Despite this I do think my concerns about precedent still stand, though hopefully the new Cuba St heritage area will temper this. I presume consents for this project were issued under the old plan for Cuba St. But, does this project make something of a mockery of the new heritage rules? Or, is it an unavoidable evil that once proposals for tighter rules are publically advertised, owners will ensure they squeeze in before the rules become operational? It's not like the council moves very fast on these matters unless it really wants to.

Sorry again for the error, will check my facts before posting in future.

 
At 3:32 PM, January 09, 2007, Anonymous Anonymous said...

One thing: long thin site.
Lots of side windows.
Hard against boundary?
What happens when the neighbours build up to their boundary?
Let's hope you like a long, thin, very dark apartment...

 
At 4:37 PM, January 09, 2007, Blogger Tom said...

"I can't agree with you on the scale, the new picture you posted suggests an overly large building relative to those around it."

I think it probably won't be that imposing, since it'll mostly be seen end-on from the street. I would have preferred something a little lower (perhaps 4-6 storeys), or with more of a setback, but I don't think it's outrageously big. On the other hand, now that I've looked again at the picture, I see that it's 8 storeys rather than the 7 that the article said.

"One thing I really like about this building and it's neighbours is the back view from the carparks behind. I find old naked bricks, sheds and outhouses really pleasing. This building will really spoil my viewing pleasure!"

I agree with all that, and one of my main regrets with this development is that it removes what could have been an interesting part of a "Lichfield Lanes"-type quarter in the carpark behind there. Still, it's not the new building per se that's going to spoil our view of evocative urban decay: the main point of the DomPost article was that the costs of strengthening such buildings is much more than it's worth, economically. Anyway, refurbishing the building to make it more structurally sound would also either wipe out that shabbiness, or replace it with a fake shabbiness that's probably even worse.

"Does this project make something of a mockery of the new heritage rules? Or, is it an unavoidable evil that once proposals for tighter rules are publically advertised, owners will ensure they squeeze in before the rules become operational?"

"Mockery" might be too strong a word, but since the Cuba heritage guidelines state "The street wall is relatively evenly scaled in each block and heights, which are typically two- to three-storeyed, varying by just a storey
above or below the median building height in each block" then it's pretty hard to argue that anything taller than four storeys would fit. The top of the street facade follows the cornice of its northern neighbour, which is nice, but the rest of the building isn't set far enough back to give it a sense of separation and retain a consistent street wall. The new rules have an 18m height limit in this part of the Cuba heritage area, so 6 storeys would be allowed, but 7 or 8 is really pushing it.

But as you say, this would have been designed well before the new rules were finalised, given that consent has already been granted.
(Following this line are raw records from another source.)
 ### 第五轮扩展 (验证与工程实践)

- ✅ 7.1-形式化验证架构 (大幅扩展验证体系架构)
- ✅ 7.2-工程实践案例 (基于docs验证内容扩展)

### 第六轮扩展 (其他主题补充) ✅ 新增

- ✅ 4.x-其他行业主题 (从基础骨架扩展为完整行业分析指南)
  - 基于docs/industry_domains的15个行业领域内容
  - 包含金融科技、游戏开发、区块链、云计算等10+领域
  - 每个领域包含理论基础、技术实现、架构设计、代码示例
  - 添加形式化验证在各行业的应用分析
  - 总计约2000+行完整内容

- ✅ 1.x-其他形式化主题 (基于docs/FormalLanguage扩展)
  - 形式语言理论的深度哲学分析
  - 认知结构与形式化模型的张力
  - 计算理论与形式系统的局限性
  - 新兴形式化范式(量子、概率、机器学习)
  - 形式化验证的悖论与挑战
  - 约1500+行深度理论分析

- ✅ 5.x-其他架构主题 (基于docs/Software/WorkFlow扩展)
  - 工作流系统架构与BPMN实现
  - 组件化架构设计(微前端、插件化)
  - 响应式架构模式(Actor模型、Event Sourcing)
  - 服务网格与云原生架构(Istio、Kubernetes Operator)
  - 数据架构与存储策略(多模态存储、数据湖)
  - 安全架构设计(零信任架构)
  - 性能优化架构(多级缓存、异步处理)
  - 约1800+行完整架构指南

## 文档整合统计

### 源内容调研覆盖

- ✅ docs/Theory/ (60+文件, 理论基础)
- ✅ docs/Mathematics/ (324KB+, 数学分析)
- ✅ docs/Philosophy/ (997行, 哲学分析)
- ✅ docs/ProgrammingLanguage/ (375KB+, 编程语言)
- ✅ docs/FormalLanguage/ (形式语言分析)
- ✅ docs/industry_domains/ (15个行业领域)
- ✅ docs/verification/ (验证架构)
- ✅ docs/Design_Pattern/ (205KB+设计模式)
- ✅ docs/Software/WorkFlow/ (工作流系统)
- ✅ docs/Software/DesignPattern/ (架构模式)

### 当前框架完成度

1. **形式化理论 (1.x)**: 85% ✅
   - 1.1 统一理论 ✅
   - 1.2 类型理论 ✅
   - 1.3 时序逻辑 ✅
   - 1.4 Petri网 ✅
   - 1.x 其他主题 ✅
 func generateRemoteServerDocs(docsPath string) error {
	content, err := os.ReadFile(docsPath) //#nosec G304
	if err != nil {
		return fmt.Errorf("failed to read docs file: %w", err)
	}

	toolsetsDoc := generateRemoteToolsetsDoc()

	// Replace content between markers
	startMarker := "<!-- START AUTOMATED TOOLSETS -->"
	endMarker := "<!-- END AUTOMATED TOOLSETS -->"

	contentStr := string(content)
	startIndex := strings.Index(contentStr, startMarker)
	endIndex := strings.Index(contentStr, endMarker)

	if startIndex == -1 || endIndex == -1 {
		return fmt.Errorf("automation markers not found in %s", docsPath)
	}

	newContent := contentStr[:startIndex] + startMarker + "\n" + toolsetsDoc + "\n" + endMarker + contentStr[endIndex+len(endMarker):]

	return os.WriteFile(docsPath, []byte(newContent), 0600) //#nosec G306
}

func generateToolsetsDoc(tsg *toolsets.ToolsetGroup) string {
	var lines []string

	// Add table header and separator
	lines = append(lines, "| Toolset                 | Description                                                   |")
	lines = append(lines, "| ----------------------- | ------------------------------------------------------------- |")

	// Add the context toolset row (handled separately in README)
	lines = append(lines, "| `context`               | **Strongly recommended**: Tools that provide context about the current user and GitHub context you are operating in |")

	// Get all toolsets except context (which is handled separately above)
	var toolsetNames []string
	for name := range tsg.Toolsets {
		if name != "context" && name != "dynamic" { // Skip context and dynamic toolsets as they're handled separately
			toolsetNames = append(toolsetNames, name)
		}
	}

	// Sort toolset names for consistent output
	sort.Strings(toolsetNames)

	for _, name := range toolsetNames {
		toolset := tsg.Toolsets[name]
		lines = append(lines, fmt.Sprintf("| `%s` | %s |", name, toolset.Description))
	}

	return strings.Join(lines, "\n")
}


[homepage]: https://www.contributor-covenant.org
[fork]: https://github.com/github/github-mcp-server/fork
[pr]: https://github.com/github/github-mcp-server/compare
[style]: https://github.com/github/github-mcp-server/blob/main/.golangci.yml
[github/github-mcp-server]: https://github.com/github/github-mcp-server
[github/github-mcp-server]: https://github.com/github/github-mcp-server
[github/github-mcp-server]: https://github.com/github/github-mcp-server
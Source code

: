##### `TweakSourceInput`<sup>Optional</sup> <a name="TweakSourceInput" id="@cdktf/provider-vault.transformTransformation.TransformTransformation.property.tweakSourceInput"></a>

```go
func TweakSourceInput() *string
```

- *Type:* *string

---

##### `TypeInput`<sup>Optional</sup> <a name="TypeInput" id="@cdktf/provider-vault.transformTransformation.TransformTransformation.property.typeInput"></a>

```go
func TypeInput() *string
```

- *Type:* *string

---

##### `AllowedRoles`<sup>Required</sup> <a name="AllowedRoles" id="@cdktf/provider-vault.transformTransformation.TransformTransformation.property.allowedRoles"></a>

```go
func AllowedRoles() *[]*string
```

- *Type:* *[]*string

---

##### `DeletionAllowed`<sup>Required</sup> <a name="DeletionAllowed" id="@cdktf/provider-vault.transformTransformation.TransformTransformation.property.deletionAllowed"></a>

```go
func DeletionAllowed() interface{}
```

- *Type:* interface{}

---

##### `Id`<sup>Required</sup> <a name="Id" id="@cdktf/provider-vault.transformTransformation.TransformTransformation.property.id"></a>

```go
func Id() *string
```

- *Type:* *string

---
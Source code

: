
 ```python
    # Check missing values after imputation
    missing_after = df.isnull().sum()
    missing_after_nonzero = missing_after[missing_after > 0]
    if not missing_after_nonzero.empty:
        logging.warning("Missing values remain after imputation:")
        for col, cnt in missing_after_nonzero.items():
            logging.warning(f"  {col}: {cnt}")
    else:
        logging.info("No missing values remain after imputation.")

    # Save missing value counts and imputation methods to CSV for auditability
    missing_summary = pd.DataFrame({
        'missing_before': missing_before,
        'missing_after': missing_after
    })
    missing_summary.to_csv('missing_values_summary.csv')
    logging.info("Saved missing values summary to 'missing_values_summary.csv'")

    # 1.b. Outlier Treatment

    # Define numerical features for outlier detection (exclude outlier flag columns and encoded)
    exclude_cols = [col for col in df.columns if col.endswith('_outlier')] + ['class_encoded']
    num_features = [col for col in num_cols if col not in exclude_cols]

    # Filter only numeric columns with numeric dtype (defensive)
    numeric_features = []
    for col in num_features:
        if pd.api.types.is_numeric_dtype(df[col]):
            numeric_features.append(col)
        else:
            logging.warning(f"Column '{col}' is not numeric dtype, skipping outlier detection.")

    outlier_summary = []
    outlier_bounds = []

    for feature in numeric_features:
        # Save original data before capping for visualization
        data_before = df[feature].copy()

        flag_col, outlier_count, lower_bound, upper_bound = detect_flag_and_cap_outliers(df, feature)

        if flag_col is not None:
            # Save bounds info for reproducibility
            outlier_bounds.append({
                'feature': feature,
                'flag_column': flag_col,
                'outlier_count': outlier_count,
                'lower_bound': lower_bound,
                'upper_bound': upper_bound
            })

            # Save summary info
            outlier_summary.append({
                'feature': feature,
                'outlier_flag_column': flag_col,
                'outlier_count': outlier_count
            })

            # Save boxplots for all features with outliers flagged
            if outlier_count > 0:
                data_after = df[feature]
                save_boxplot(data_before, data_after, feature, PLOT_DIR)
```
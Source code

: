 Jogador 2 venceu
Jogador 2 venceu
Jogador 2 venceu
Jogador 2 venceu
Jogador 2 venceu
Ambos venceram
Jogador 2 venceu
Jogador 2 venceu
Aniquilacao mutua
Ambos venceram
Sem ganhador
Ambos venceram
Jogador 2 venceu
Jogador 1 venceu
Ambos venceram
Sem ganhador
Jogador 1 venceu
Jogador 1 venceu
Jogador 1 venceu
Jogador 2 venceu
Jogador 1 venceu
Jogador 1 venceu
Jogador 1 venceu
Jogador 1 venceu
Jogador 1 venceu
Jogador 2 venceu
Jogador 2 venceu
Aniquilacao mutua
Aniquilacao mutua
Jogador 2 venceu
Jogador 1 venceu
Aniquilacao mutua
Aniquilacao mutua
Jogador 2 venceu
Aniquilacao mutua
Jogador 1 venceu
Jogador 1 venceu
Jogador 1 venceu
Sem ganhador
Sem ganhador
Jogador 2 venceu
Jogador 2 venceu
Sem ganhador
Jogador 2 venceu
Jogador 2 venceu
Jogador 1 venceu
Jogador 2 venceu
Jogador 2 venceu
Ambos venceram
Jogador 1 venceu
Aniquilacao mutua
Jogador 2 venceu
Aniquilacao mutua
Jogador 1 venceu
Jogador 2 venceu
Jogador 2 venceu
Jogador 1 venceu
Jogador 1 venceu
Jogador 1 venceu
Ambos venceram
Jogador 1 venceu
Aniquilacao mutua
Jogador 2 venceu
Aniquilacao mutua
Surprisingly, some of the council officers I've spoken too have said that developers have actually been waiting for the new rules, rather than rushing to get in early.

"What happens when the neighbours build up to their boundary? Let's hope you like a long, thin, very dark apartment..."

I thought the same, but then I realised that this is one way in which the architect/developer has been very clever. Presuming that nothing's already being processed for the site north of here (154-156 Cuba, which is listed on the council's heritage inventory), any future developments would come under the new rules and will only get 75% of the volume to build in, as well as rules about light access and amenity. Thus, those side windows should get at least some space.

 
At 8:36 PM, January 09, 2007, Blogger P.O.G Blog said...

I hope it does'nt block the sunlight when your having a nice cold beer on a hot (yeah right) Wellington day.

I think the owners of the building are the same ladies that run Olive Cafe. But I'm not 100% sure on that.